=== WORK REQUEST ===
Write out the lines below once more, exactly as they appear. Do not include pictures.

>>>

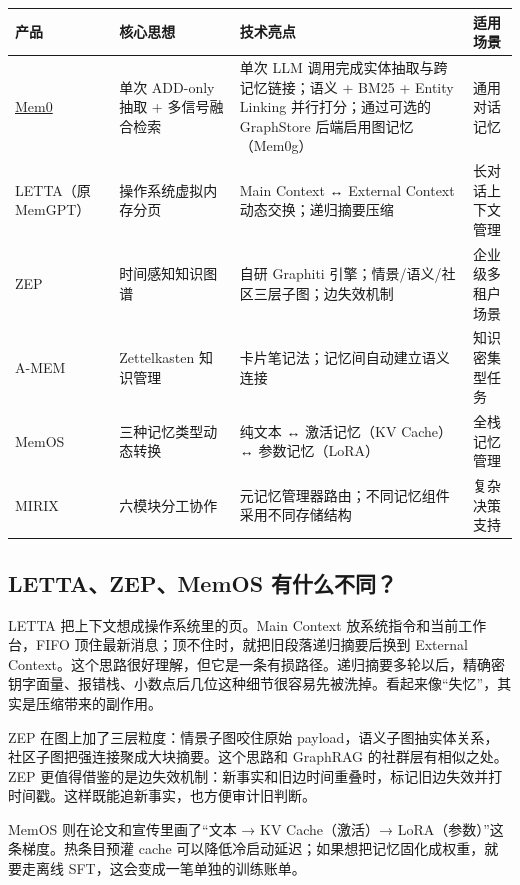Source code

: \documentclass[10pt,a4paper]{ctexart}
\begin{document}
{\footnotesize
\begin{tabularx}{\textwidth}{|X|X|X|X|}
\hline
\textbf{产品} & \textbf{核心思想} & \textbf{技术亮点} & \textbf{适用场景} \\
\hline
\href{https://github.com/mem0ai/mem0}{Mem0} & 单次 ADD-only 抽取 + 多信号融合检索 & 单次 LLM 调用完成实体抽取与跨记忆链接；语义 + BM25 + Entity Linking 并行打分；通过可选的 GraphStore 后端启用图记忆（Mem0g） & 通用对话记忆 \\
\hline
LETTA（原 MemGPT） & 操作系统虚拟内存分页 & Main Context ↔ External Context 动态交换；递归摘要压缩 & 长对话上下文管理 \\
\hline
ZEP & 时间感知知识图谱 & 自研 Graphiti 引擎；情景/语义/社区三层子图；边失效机制 & 企业级多租户场景 \\
\hline
A-MEM & Zettelkasten 知识管理 & 卡片笔记法；记忆间自动建立语义连接 & 知识密集型任务 \\
\hline
MemOS & 三种记忆类型动态转换 & 纯文本 ↔ 激活记忆（KV Cache）↔ 参数记忆（LoRA） & 全栈记忆管理 \\
\hline
MIRIX & 六模块分工协作 & 元记忆管理器路由；不同记忆组件采用不同存储结构 & 复杂决策支持 \\
\hline
\end{tabularx}
}



\subsection{LETTA、ZEP、MemOS 有什么不同？}


LETTA 把上下文想成操作系统里的页。Main Context 放系统指令和当前工作台，FIFO 顶住最新消息；顶不住时，就把旧段落递归摘要后换到 External Context。这个思路很好理解，但它是一条有损路径。递归摘要多轮以后，精确密钥字面量、报错栈、小数点后几位这种细节很容易先被洗掉。看起来像“失忆”，其实是压缩带来的副作用。



ZEP 在图上加了三层粒度：情景子图咬住原始 payload，语义子图抽实体关系，社区子图把强连接聚成大块摘要。这个思路和 GraphRAG 的社群层有相似之处。ZEP 更值得借鉴的是边失效机制：新事实和旧边时间重叠时，标记旧边失效并打时间戳。这样既能追新事实，也方便审计旧判断。



MemOS 则在论文和宣传里画了“文本 → KV Cache（激活）→ LoRA（参数）”这条梯度。热条目预灌 cache 可以降低冷启动延迟；如果想把记忆固化成权重，就要走离线 SFT，这会变成一笔单独的训练账单。
\end{document}
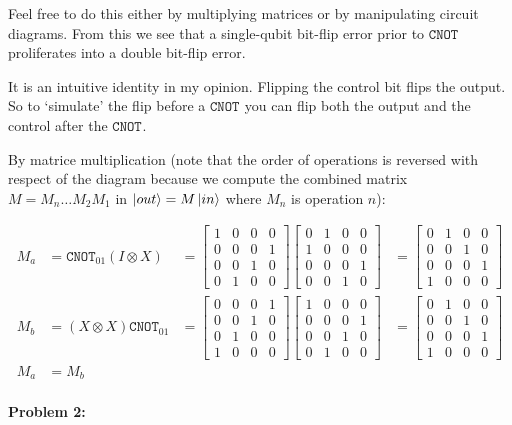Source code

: \documentclass[12pt]{article}
\newcommand{\bmat}[1]{\begin{bmatrix}#1\end{bmatrix}}
\newenvironment{answer}{\begingroup\setlength{\leftskip}{-\leftmargin}\begin{framed}}{\end{framed}\endgroup}
\newcommand{\CNOT}[1]{\ensuremath{\texttt{CNOT}_{#1}}}
\begin{document}
\begin{enumerate}
    Feel free to do this either by multiplying matrices or by manipulating circuit diagrams. From this we see that a single-qubit bit-flip error prior to \CNOT{} proliferates into a double bit-flip error.

    \begin{answer}
        It is an intuitive identity in my opinion. Flipping the control bit flips the output. So to `simulate' the flip before a \CNOT{} you can flip both the output and the control after the \CNOT{}.

        By matrice multiplication (note that the order of operations is reversed with respect of the diagram because we compute the combined matrix $M = M_n\dots{}M_2M_1$ in $\ket{out} = M\ket{in}$ where $M_n$ is operation $n$):

        \begin{align*}
            M_a &= \CNOT{01}(I \otimes X) &=
                \bmat{1&0&0&0\\0&0&0&1\\0&0&1&0\\0&1&0&0}
                \bmat{0&1&0&0\\1&0&0&0\\0&0&0&1\\0&0&1&0} &=
                \bmat{0&1&0&0\\0&0&1&0\\0&0&0&1\\1&0&0&0}\\
            M_b &= (X \otimes X)\CNOT{01} &=
                \bmat{0&0&0&1\\0&0&1&0\\0&1&0&0\\1&0&0&0}
                \bmat{1&0&0&0\\0&0&0&1\\0&0&1&0\\0&1&0&0} &=
                \bmat{0&1&0&0\\0&0&1&0\\0&0&0&1\\1&0&0&0}\\
            M_a &= M_b
        \end{align*}
    \end{answer}
\end{enumerate}

\paragraph{Problem 2: }
\end{document}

<<<

=== ANSWER BOX ===
Source code

: \documentclass[10pt,a4paper]{ctexart}
\begin{document}
{\footnotesize
\begin{tabularx}{\textwidth}{|X|X|X|X|}
\hline
\textbf{产品} & \textbf{核心思想} & \textbf{技术亮点} & \textbf{适用场景} \\
\hline
\href{https://github.com/mem0ai/mem0}{Mem0} & 单次 ADD-only 抽取 + 多信号融合检索 & 单次 LLM 调用完成实体抽取与跨记忆链接；语义 + BM25 + Entity Linking 并行打分；通过可选的 GraphStore 后端启用图记忆（Mem0g） & 通用对话记忆 \\
\hline
LETTA（原 MemGPT） & 操作系统虚拟内存分页 & Main Context ↔ External Context 动态交换；递归摘要压缩 & 长对话上下文管理 \\
\hline
ZEP & 时间感知知识图谱 & 自研 Graphiti 引擎；情景/语义/社区三层子图；边失效机制 & 企业级多租户场景 \\
\hline
A-MEM & Zettelkasten 知识管理 & 卡片笔记法；记忆间自动建立语义连接 & 知识密集型任务 \\
\hline
MemOS & 三种记忆类型动态转换 & 纯文本 ↔ 激活记忆（KV Cache）↔ 参数记忆（LoRA） & 全栈记忆管理 \\
\hline
MIRIX & 六模块分工协作 & 元记忆管理器路由；不同记忆组件采用不同存储结构 & 复杂决策支持 \\
\hline
\end{tabularx}
}



\subsection{LETTA、ZEP、MemOS 有什么不同？}


LETTA 把上下文想成操作系统里的页。Main Context 放系统指令和当前工作台，FIFO 顶住最新消息；顶不住时，就把旧段落递归摘要后换到 External Context。这个思路很好理解，但它是一条有损路径。递归摘要多轮以后，精确密钥字面量、报错栈、小数点后几位这种细节很容易先被洗掉。看起来像“失忆”，其实是压缩带来的副作用。



ZEP 在图上加了三层粒度：情景子图咬住原始 payload，语义子图抽实体关系，社区子图把强连接聚成大块摘要。这个思路和 GraphRAG 的社群层有相似之处。ZEP 更值得借鉴的是边失效机制：新事实和旧边时间重叠时，标记旧边失效并打时间戳。这样既能追新事实，也方便审计旧判断。



MemOS 则在论文和宣传里画了“文本 → KV Cache（激活）→ LoRA（参数）”这条梯度。热条目预灌 cache 可以降低冷启动延迟；如果想把记忆固化成权重，就要走离线 SFT，这会变成一笔单独的训练账单。
\end{document}
Source code

: \documentclass[12pt]{article}
\newcommand{\bmat}[1]{\begin{bmatrix}#1\end{bmatrix}}
\newenvironment{answer}{\begingroup\setlength{\leftskip}{-\leftmargin}\begin{framed}}{\end{framed}\endgroup}
\newcommand{\CNOT}[1]{\ensuremath{\texttt{CNOT}_{#1}}}
\begin{document}
\begin{enumerate}
    Feel free to do this either by multiplying matrices or by manipulating circuit diagrams. From this we see that a single-qubit bit-flip error prior to \CNOT{} proliferates into a double bit-flip error.

    \begin{answer}
        It is an intuitive identity in my opinion. Flipping the control bit flips the output. So to `simulate' the flip before a \CNOT{} you can flip both the output and the control after the \CNOT{}.

        By matrice multiplication (note that the order of operations is reversed with respect of the diagram because we compute the combined matrix $M = M_n\dots{}M_2M_1$ in $\ket{out} = M\ket{in}$ where $M_n$ is operation $n$):

        \begin{align*}
            M_a &= \CNOT{01}(I \otimes X) &=
                \bmat{1&0&0&0\\0&0&0&1\\0&0&1&0\\0&1&0&0}
                \bmat{0&1&0&0\\1&0&0&0\\0&0&0&1\\0&0&1&0} &=
                \bmat{0&1&0&0\\0&0&1&0\\0&0&0&1\\1&0&0&0}\\
            M_b &= (X \otimes X)\CNOT{01} &=
                \bmat{0&0&0&1\\0&0&1&0\\0&1&0&0\\1&0&0&0}
                \bmat{1&0&0&0\\0&0&0&1\\0&0&1&0\\0&1&0&0} &=
                \bmat{0&1&0&0\\0&0&1&0\\0&0&0&1\\1&0&0&0}\\
            M_a &= M_b
        \end{align*}
    \end{answer}
\end{enumerate}

\paragraph{Problem 2: }
\end{document}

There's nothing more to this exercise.